:: Task ::
Unless a line falls after the one with "Detects conceptual issues", retype it exactly from the records below; leave out all pictures.

(Task inputs begins)

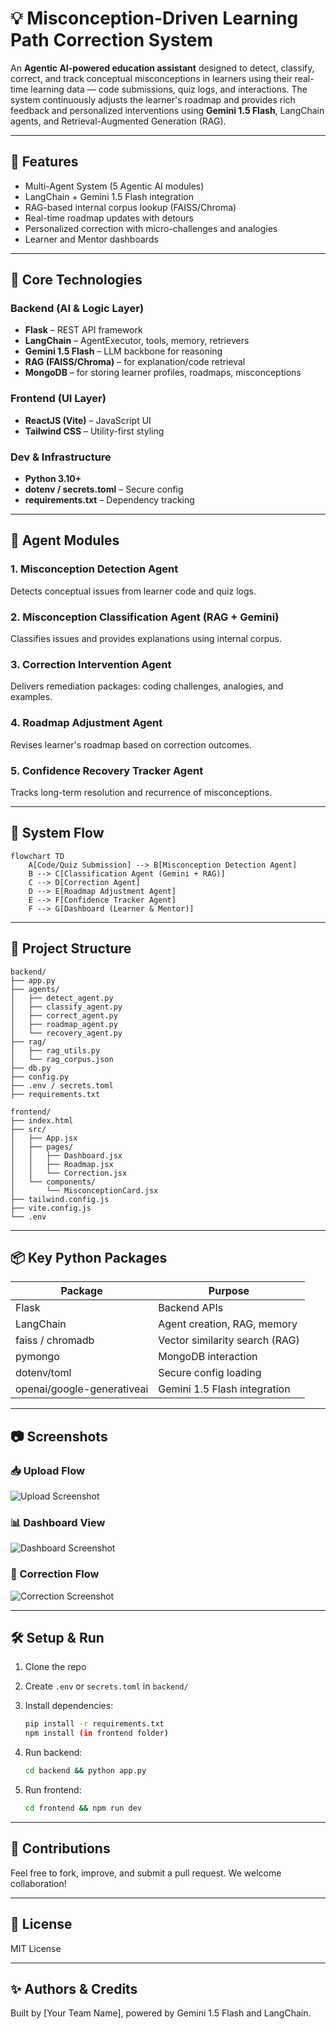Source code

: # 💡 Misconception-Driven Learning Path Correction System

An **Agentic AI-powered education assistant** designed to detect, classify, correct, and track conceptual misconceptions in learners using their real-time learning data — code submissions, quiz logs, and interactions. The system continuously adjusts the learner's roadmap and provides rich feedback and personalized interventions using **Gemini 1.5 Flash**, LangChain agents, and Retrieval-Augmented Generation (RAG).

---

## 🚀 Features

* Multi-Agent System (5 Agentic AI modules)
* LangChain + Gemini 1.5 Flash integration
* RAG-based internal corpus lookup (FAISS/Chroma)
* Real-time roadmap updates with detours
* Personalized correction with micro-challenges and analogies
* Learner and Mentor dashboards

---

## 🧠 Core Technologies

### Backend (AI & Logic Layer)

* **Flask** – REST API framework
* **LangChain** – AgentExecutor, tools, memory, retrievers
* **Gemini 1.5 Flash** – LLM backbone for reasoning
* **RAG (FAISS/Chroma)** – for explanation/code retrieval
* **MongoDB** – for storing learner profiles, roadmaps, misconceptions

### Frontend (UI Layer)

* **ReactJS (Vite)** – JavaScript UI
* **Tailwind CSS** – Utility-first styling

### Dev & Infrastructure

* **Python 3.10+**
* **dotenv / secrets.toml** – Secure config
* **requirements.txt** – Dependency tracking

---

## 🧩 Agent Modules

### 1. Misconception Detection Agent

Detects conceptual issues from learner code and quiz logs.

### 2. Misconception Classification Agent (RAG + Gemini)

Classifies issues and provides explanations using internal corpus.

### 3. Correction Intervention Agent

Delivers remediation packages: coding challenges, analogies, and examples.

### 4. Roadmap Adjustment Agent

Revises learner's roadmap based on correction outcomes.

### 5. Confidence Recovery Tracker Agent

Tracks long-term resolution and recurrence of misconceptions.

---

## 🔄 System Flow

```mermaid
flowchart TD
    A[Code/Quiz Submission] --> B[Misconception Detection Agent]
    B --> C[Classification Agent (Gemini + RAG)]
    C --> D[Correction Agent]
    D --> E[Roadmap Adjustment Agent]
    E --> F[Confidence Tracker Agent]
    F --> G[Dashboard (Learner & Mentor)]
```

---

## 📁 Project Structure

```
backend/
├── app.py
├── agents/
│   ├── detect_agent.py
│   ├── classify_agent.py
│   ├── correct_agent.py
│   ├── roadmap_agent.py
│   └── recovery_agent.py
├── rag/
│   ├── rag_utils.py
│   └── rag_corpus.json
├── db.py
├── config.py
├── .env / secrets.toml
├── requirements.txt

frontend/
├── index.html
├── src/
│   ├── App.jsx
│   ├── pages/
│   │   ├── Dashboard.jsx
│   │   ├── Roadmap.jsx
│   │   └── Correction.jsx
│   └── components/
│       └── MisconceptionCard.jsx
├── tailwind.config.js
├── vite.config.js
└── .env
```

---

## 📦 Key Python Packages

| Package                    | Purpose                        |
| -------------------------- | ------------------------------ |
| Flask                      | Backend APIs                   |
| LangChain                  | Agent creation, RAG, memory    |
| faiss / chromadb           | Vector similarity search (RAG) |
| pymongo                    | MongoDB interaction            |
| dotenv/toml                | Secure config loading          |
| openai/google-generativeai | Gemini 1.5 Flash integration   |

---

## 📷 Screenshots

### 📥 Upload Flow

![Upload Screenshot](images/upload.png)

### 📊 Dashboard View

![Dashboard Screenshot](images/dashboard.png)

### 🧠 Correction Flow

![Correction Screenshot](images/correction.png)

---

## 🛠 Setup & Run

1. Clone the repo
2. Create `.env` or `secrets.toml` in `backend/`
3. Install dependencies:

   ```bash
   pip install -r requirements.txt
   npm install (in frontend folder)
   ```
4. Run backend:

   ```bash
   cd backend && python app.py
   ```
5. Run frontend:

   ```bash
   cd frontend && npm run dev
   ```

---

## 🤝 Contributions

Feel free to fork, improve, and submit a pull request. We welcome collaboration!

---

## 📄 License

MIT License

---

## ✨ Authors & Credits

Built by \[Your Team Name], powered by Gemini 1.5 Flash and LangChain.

(Task inputs ends)

:: Result ::
Source code

: # 💡 Misconception-Driven Learning Path Correction System

An **Agentic AI-powered education assistant** designed to detect, classify, correct, and track conceptual misconceptions in learners using their real-time learning data — code submissions, quiz logs, and interactions. The system continuously adjusts the learner's roadmap and provides rich feedback and personalized interventions using **Gemini 1.5 Flash**, LangChain agents, and Retrieval-Augmented Generation (RAG).

---

## 🚀 Features

* Multi-Agent System (5 Agentic AI modules)
* LangChain + Gemini 1.5 Flash integration
* RAG-based internal corpus lookup (FAISS/Chroma)
* Real-time roadmap updates with detours
* Personalized correction with micro-challenges and analogies
* Learner and Mentor dashboards

---

## 🧠 Core Technologies

### Backend (AI & Logic Layer)

* **Flask** – REST API framework
* **LangChain** – AgentExecutor, tools, memory, retrievers
* **Gemini 1.5 Flash** – LLM backbone for reasoning
* **RAG (FAISS/Chroma)** – for explanation/code retrieval
* **MongoDB** – for storing learner profiles, roadmaps, misconceptions

### Frontend (UI Layer)

* **ReactJS (Vite)** – JavaScript UI
* **Tailwind CSS** – Utility-first styling

### Dev & Infrastructure

* **Python 3.10+**
* **dotenv / secrets.toml** – Secure config
* **requirements.txt** – Dependency tracking

---

## 🧩 Agent Modules

### 1. Misconception Detection Agent

Detects conceptual issues from learner code and quiz logs.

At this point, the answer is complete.